Whether the collection’s aesthetic value matches its cultural and historical value is another question altogether, and a question worth considering in the midst of this, our National Poetry Month. If you’re an avid reader of poetry, you might feel the glaring absence of some of the most important names in American poetry of the last (almost) 100 years: Allen Ginsburg, Langston Hughes, Frank O’Hara, Countee Cullen, Ogden Nash, Robert Bly, Gertrude Stein, T.S. Eliot, Sylvia Plath, John Ashbery, Adrienne Rich, Ezra Pound, Derek Walcott, Jorie Graham, Anne Carson, e.e. cummings, Edna St.
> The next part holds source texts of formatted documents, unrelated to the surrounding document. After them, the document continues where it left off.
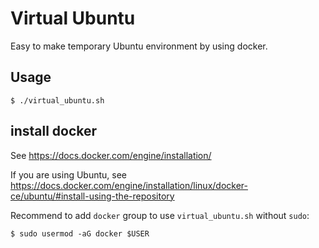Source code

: # Virtual Ubuntu

Easy to make temporary Ubuntu environment by using docker.

## Usage

	$ ./virtual_ubuntu.sh

## install docker

See <https://docs.docker.com/engine/installation/>

If you are using Ubuntu, see <https://docs.docker.com/engine/installation/linux/docker-ce/ubuntu/#install-using-the-repository>

Recommend to add `docker` group to use `virtual_ubuntu.sh` without `sudo`:

	$ sudo usermod -aG docker $USER
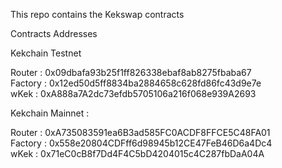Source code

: This repo contains the Kekswap contracts 


Contracts Addresses 

Kekchain Testnet

Router :  0x09dbafa93b25f1ff826338ebaf8ab8275fbaba67    
Factory : 0x12ed50d5ff8834ba2884658c628fd86fc43d9e7e    
wKek :      0xA888a7A2dc73efdb5705106a216f068e939A2693


Kekchain Mainnet :

Router :   0xA735083591ea6B3ad585FC0ACDF8FFCE5C48FA01    
Factory : 0x558e20804CDFff6d98945b12CE47FeB46D6a4Dc4    
wKek :      0x71eC0cB8f7Dd4F4C5bD4204015c4C287fbDaA04A
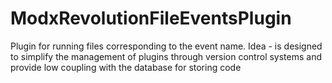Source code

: # ModxRevolutionFileEventsPlugin
Plugin for running files corresponding to the event name. Idea - is designed to simplify the management of plugins through version control systems and provide low coupling with the database for storing code

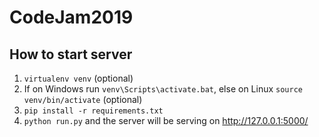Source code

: # CodeJam2019

## How to start server

1) `virtualenv venv` (optional)
2) If on Windows run `venv\Scripts\activate.bat`, else on Linux `source venv/bin/activate` (optional)
3) `pip install -r requirements.txt`
4) `python run.py` and the server will be serving on http://127.0.0.1:5000/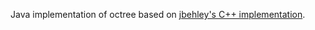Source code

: Java implementation of octree based on [jbehley's C++ implementation](https://github.com/jbehley/octree/).
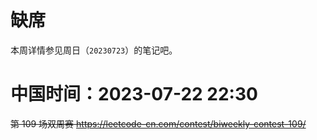 
# 缺席

本周详情参见周日（`20230723`）的笔记吧。

# 中国时间：2023-07-22 22:30

~~第 109 场双周赛 https://leetcode-cn.com/contest/biweekly-contest-109/~~
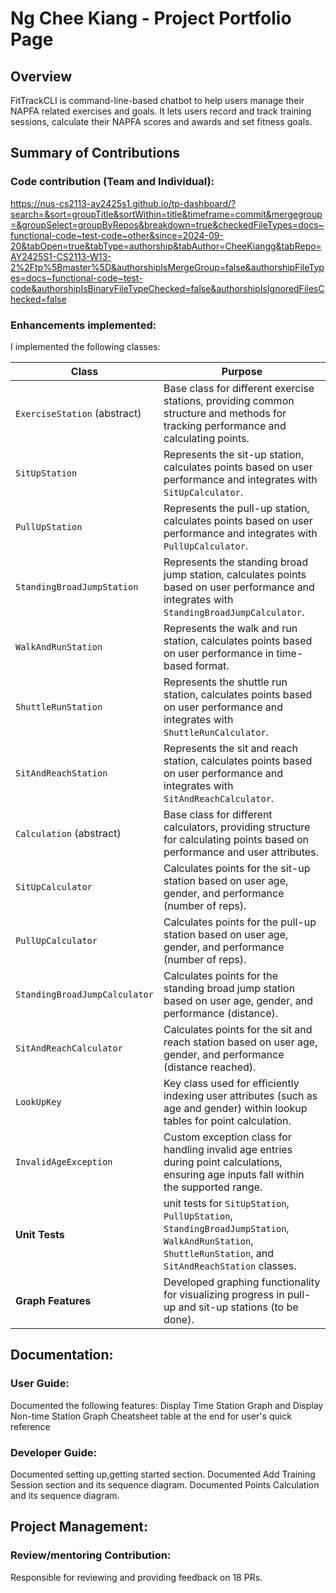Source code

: # Ng Chee Kiang - Project Portfolio Page

## Overview
FitTrackCLI is command-line-based chatbot to help users manage their NAPFA related exercises and goals.
It lets users record and track training sessions, calculate their NAPFA scores and awards and set fitness goals.

## Summary of Contributions

### Code contribution (Team and Individual):
https://nus-cs2113-ay2425s1.github.io/tp-dashboard/?search=&sort=groupTitle&sortWithin=title&timeframe=commit&mergegroup=&groupSelect=groupByRepos&breakdown=true&checkedFileTypes=docs~functional-code~test-code~other&since=2024-09-20&tabOpen=true&tabType=authorship&tabAuthor=CheeKiangg&tabRepo=AY2425S1-CS2113-W13-2%2Ftp%5Bmaster%5D&authorshipIsMergeGroup=false&authorshipFileTypes=docs~functional-code~test-code&authorshipIsBinaryFileTypeChecked=false&authorshipIsIgnoredFilesChecked=false

### Enhancements implemented:
I implemented the following classes:

| **Class**                        | **Purpose**                                                                                                                                                           |
|----------------------------------|-----------------------------------------------------------------------------------------------------------------------------------------------------------------------|
| `ExerciseStation` (abstract)     | Base class for different exercise stations, providing common structure and methods for tracking performance and calculating points.                                   |
| `SitUpStation`                   | Represents the sit-up station, calculates points based on user performance and integrates with `SitUpCalculator`.                                                     |
| `PullUpStation`                  | Represents the pull-up station, calculates points based on user performance and integrates with `PullUpCalculator`.                                                   |
| `StandingBroadJumpStation`       | Represents the standing broad jump station, calculates points based on user performance and integrates with `StandingBroadJumpCalculator`.                            |
| `WalkAndRunStation`              | Represents the walk and run station, calculates points based on user performance in time-based format.                                                                |
| `ShuttleRunStation`              | Represents the shuttle run station, calculates points based on user performance and integrates with `ShuttleRunCalculator`.                                           |
| `SitAndReachStation`             | Represents the sit and reach station, calculates points based on user performance and integrates with `SitAndReachCalculator`.                                        |
| `Calculation` (abstract)         | Base class for different calculators, providing structure for calculating points based on performance and user attributes.                                            |
| `SitUpCalculator`                | Calculates points for the sit-up station based on user age, gender, and performance (number of reps).                                                                 |
| `PullUpCalculator`               | Calculates points for the pull-up station based on user age, gender, and performance (number of reps).                                                                |
| `StandingBroadJumpCalculator`    | Calculates points for the standing broad jump station based on user age, gender, and performance (distance).                                                          |
| `SitAndReachCalculator`          | Calculates points for the sit and reach station based on user age, gender, and performance (distance reached).                                                        |
| `LookUpKey`                      | Key class used for efficiently indexing user attributes (such as age and gender) within lookup tables for point calculation.                                          |
| `InvalidAgeException`            | Custom exception class for handling invalid age entries during point calculations, ensuring age inputs fall within the supported range.                               |
| **Unit Tests**                   | unit tests for `SitUpStation`, `PullUpStation`, `StandingBroadJumpStation`, `WalkAndRunStation`, `ShuttleRunStation`, and `SitAndReachStation` classes. |
| **Graph Features**               | Developed graphing functionality for visualizing progress in pull-up and sit-up stations (to be done).                                                                |


## Documentation:
### User Guide:
Documented the following features: Display Time Station Graph and Display Non-time Station Graph
Cheatsheet table at the end for user's quick reference

### Developer Guide:
Documented setting up,getting started section.
Documented Add Training Session section and its sequence diagram.
Documented Points Calculation and its sequence diagram.

## Project Management:
### Review/mentoring Contribution:
Responsible for reviewing and providing feedback on 18 PRs.

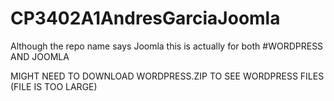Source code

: # CP3402A1AndresGarciaJoomla
Although the repo name says Joomla this is actually for both #WORDPRESS AND JOOMLA

MIGHT NEED TO DOWNLOAD WORDPRESS.ZIP TO SEE WORDPRESS FILES (FILE IS TOO LARGE)
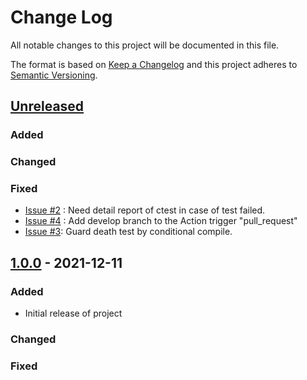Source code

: # Change Log
All notable changes to this project will be documented in this file.

The format is based on [Keep a Changelog](http://keepachangelog.com/)
and this project adheres to [Semantic Versioning](http://semver.org/).

## [Unreleased]
### Added
### Changed
### Fixed
-  [Issue #2](https://github.com/suikan4github/template_library/issues/2) : Need detail report of ctest in case of test failed.
- [Issue #4](https://github.com/suikan4github/template_library/issues/4) :  Add develop branch to the Action trigger "pull_request" 
- [Issue #3](https://github.com/suikan4github/template_library/issues/3):  Guard death test by conditional compile. 

## [1.0.0] - 2021-12-11
### Added
- Initial release of project
### Changed
### Fixed


[Unreleased]: https://github.com/suikan4github/template_library/compare/v1.0.0...develop
[1.0.0]: https://github.com/suikan4github/template_library/compare/v0.0.0...v1.0.0
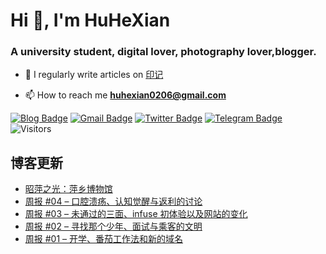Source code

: <h1 align="left">Hi 👋, I'm HuHeXian</h1>
<h3 align="left">A university student, digital lover, photography lover,blogger.</h3>

- 📝 I regularly write articles on [印记](https://yinji.org)

- 📫 How to reach me **huhexian0206@gmail.com**

<div align="left">

[![Blog Badge](https://img.shields.io/badge/Blog-yinji.org-blue?style=flat&logo=wordpress&labelColor=555&logoColor=white)](https://yinji.org/)
[![Gmail Badge](https://img.shields.io/badge/Gmail-huhexian0206@gmail.com-blue?style=flat&labelColor=555&logo=gmail&link=mailto:huhexian0206@gmail.com&logoColor=fff)](mailto:huhexian0206@gmail.com)
[![Twitter Badge](https://img.shields.io/badge/Twitter-@huhexian-blue?style=flat&labelColor=555&logo=twitter&logoColor=fff)](https://twitter.com/huhexian)
[![Telegram Badge](https://img.shields.io/badge/t.me-@huhexian-blue?style=flat&labelColor=555&logo=telegram&logoColor=fff)](https://t.me/huhexian)
![Visitors](https://visitor-badge.laobi.icu/badge?page_id=huhexian.huhexian) 
</div> 

## 博客更新
<!-- BLOG-POST-LIST:START -->
- [昭萍之光：萍乡博物馆](https://yinji.org/5149.html)
- [周报 #04 – 口腔溃疡、认知觉醒与返利的讨论](https://yinji.org/5124.html)
- [周报 #03 – 未通过的三面、infuse 初体验以及网站的变化](https://yinji.org/5121.html)
- [周报 #02 – 寻找那个少年、面试与乘客的文明](https://yinji.org/5117.html)
- [周报 #01 – 开学、番茄工作法和新的域名](https://yinji.org/5111.html)
<!-- BLOG-POST-LIST:END -->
Vincent Millay, Dorothy Parker, Robert Creeley, Maya Angelou, and John Berryman.  You’ll find none of these among the laureates, though any sense  of American poetry formed without them would be impoverished.

Of course, you do get Robert Frost, Robert Hass, Robert Hayden, Robert Pinsky, Billy Collins, Joseph Brodsky, Mark Strand, Gwendolyn Brooks, Elizabeth Bishop, and William Carlos Williams. This is an accomplished crowd, certainly, if by and large, a rather safe, rather white, rather male crowd. Of course, the institution of the national laureate has a long history of not always picking one for the ages. A classic example of this from across the pond: Colley Cibber. Cibber became the poet laureate of England during the reign of George II. Have you ever heard of Colley Cibber? Read his poems? I thought not. They’re dreadful and should be avoided. Yet Cibber reigned as laureate instead of Alexander Pope (at the height of his poetic career when Cibber was crowned), largely because Cibber wrote some thumpingly patriotic/jingoistic plays that the not-very-artistically-inclined king managed to remember.  Which is to say that you may find a Cibber or two of your own among the members of this anthology.
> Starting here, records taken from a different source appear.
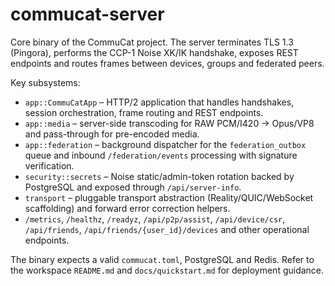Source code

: # commucat-server

Core binary of the CommuCat project. The server terminates TLS 1.3 (Pingora), performs the CCP-1 Noise XK/IK handshake, exposes REST endpoints and routes frames between devices, groups and federated peers.

Key subsystems:

- `app::CommuCatApp` – HTTP/2 application that handles handshakes, session orchestration, frame routing and REST endpoints.
- `app::media` – server-side transcoding for RAW PCM/I420 → Opus/VP8 and pass-through for pre-encoded media.
- `app::federation` – background dispatcher for the `federation_outbox` queue and inbound `/federation/events` processing with signature verification.
- `security::secrets` – Noise static/admin-token rotation backed by PostgreSQL and exposed through `/api/server-info`.
- `transport` – pluggable transport abstraction (Reality/QUIC/WebSocket scaffolding) and forward error correction helpers.
- `/metrics`, `/healthz`, `/readyz`, `/api/p2p/assist`, `/api/device/csr`, `/api/friends`, `/api/friends/{user_id}/devices` and other operational endpoints.

The binary expects a valid `commucat.toml`, PostgreSQL and Redis. Refer to the workspace `README.md` and `docs/quickstart.md` for deployment guidance.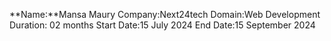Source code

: **Name:**Mansa Maury
Company:Next24tech
Domain:Web Development
Duration: 02 months
Start Date:15 July 2024
End Date:15 September 2024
So, another question that Schmidt’s anthology raises is, what does it mean to be a state-sponsored poet and what does it take to become one?  Sure, it means a $35,000 stipend (I’d always thought more), a few readings and a beautiful office in the Jefferson Building of the Library of Congress, but what does it mean to be “the nation’s official lightning rod for the poetic impulse of Americans,” as the Library of Congress describes the role of the laureate its librarian selects?  Sounds rather grand and magical—but also, perhaps, a little ridiculous or impossible too.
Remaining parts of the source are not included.